=== Task instructions ===
Reproduce the entries word for word but drop every picture.

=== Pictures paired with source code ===
_ _ _ _ _
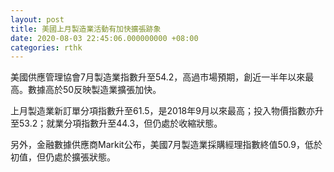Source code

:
 ```yaml
---
layout: post
title: 美國上月製造業活動有加快擴張跡象
date: 2020-08-03 22:45:06.000000000 +08:00
categories: rthk
---
```


美國供應管理協會7月製造業指數升至54.2，高過市場預期，創近一半年以來最高。數據高於50反映製造業擴張加快。

上月製造業新訂單分項指數升至61.5，是2018年9月以來最高；投入物價指數亦升至53.2；就業分項指數升至44.3，但仍處於收縮狀態。

另外，金融數據供應商Markit公布，美國7月製造業採購經理指數終值50.9，低於初值，但仍處於擴張狀態。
_ _ _ _ _
=== Answer to the exercise ===
Source code

:
 ```yaml
---
layout: post
title: 美國上月製造業活動有加快擴張跡象
date: 2020-08-03 22:45:06.000000000 +08:00
categories: rthk
---
```


美國供應管理協會7月製造業指數升至54.2，高過市場預期，創近一半年以來最高。數據高於50反映製造業擴張加快。

上月製造業新訂單分項指數升至61.5，是2018年9月以來最高；投入物價指數亦升至53.2；就業分項指數升至44.3，但仍處於收縮狀態。

另外，金融數據供應商Markit公布，美國7月製造業採購經理指數終值50.9，低於初值，但仍處於擴張狀態。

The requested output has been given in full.